18.09.2014 20:39
"Einen Krieg gewinnt man nicht mit Decken"
Poroschenko wirbt um US-Militärhilfe
"Unter keinen Umständen" und "zu keinem Preis" wird sein Land die "Besetzung der Krim" akzeptieren, erklärt der ukrainische Präsident Poroschenko in einer historischen Rede in Washington. Er bittet um militärische Unterstützung und übt scharfe Kritik an Russland.
Der ukrainische Präsident Petro Poroschenko hat die Vereinigten Staaten in einer Rede vor dem US-Kongress um Schutz vor der militärischen Bedrohung aus Russland gebeten. Die USA müssten seinem Land einen "besonderen Sicherheits- und Verteidigungsstatus" gewähren und damit stärker an die Nato heranführen, sagte Poroschenko bei einer gemeinsamen Sitzung von Senat und Repräsentantenhaus in Washington. Außerdem bat er um eine Unterstützung der ukrainischen Streitkräfte: "Angesichts der heutigen Situation muss sich Ukraines neue Demokratie auf eine starke Armee verlassen können."

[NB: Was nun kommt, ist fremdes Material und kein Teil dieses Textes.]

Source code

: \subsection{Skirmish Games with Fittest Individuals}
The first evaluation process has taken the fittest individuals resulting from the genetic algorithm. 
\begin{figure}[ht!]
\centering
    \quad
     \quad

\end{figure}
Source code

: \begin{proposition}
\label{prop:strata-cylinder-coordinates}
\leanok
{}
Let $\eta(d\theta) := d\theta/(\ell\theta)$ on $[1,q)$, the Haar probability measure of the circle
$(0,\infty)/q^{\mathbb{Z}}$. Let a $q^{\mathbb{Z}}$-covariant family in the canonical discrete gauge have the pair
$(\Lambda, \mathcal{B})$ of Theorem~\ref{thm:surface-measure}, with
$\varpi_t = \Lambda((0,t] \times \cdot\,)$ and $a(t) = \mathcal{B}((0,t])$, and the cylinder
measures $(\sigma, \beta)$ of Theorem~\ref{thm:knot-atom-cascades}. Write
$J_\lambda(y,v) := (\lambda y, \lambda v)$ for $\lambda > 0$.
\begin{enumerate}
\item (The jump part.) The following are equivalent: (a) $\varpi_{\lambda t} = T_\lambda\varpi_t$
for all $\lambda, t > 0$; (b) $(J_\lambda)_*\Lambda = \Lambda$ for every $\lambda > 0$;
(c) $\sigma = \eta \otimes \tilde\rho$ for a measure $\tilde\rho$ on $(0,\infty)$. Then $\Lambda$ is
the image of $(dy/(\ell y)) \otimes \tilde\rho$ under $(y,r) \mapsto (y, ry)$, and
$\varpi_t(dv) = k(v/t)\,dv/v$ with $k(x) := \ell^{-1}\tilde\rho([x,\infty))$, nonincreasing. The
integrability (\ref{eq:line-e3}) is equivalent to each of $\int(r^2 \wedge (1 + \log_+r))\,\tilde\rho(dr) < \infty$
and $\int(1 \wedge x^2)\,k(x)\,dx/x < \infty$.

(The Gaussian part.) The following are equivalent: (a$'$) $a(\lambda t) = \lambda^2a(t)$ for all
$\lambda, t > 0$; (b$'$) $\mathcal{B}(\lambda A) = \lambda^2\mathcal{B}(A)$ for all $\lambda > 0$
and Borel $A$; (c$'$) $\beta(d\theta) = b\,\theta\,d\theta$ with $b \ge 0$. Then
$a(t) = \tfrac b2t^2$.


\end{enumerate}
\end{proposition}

"Man kann den Krieg nicht mit Decken gewinnen", sagte Poroschenko, der mehrfach vom Applaus der Abgeordneten unterbrochen wurde. Aus amerikanischen Regierungskreisen verlautete, die USA würden Poroschenko anlässlich seines Besuchs weitere Hilfe in Höhe von 53 Millionen Dollar zusichern. Waffen im engeren Sinne gehörten nicht dazu, sagte ein hochrangiger Insider. Man sei zu dem Schluss gekommen, dass die Ukraine selbst über genug entsprechendes Kriegsgerät verfüge.
Scharfe Kritik übte Poroschenko an Russland. Die Annexion der Schwarzmeerhalbinsel Krim im Frühjahr sei "einer der zynischsten Akte von Heimtücke in der modernen Geschichte" gewesen, sagte er. Die Ukraine habe sich nach dem Zusammenbrechen der Sowjetunion zur Aufgabe ihrer Atomwaffen bereit erklärt und habe nun von Moskau "einen Dolchstoß in den Rücken" bekommen. "Unter keinen Umständen" und "zu keinem Preis" werde sein Land die "Besetzung der Krim" akzeptieren, erklärte der Präsident.
Schon fast 3000 Tote
Die Beziehungen zwischen Russland und der Ukraine sind extrem gespannt, seit Poroschenkos prorussischer Vorgänger Viktor Janukowitsch durch monatelange Proteste Ende Februar aus dem Amt gejagt wurde. Hintergrund ist der Streit um eine Annäherung der früheren Sowjetrepublik an die EU. Im März annektierte Russland die Krim, nachdem sich die mehrheitlich russischsprachige Bevölkerung der Halbinsel in einem umstrittenen Referendum dafür ausgesprochen hatte. Bei Kämpfen zwischen der ukrainischen Armee und prorussischen Rebellen im Osten des Landes starben fast 2900 Menschen, eine Anfang September geschlossene Waffenruhe ist brüchig.
Ausländische Staats- und Regierungschefs bekommen nur selten die Möglichkeit, sich in einer Rede an den US-Kongress zu wenden. Zuletzt war der südkoreanischen Präsidentin Park Geun Hye im Mai 2013 diese Ehre zuteil geworden. Im April 2005 hatten Senat und Repräsentantenhaus den prowestlichen ukrainischen Staatschef Viktor Juschtschenko empfangen.
Der republikanische Vorsitzende des Repräsentantenhauses, John Boehner, hatte die Einladung Poroschenkos als "ein weiteres Signal unseres unerschütterlichen Bekenntnisses zu den Ansprüchen seines Volkes" bezeichnet. Am Abend wollte der ukrainische Staatschef mit Präsident Barack Obama im Weißen Haus zusammenkommen.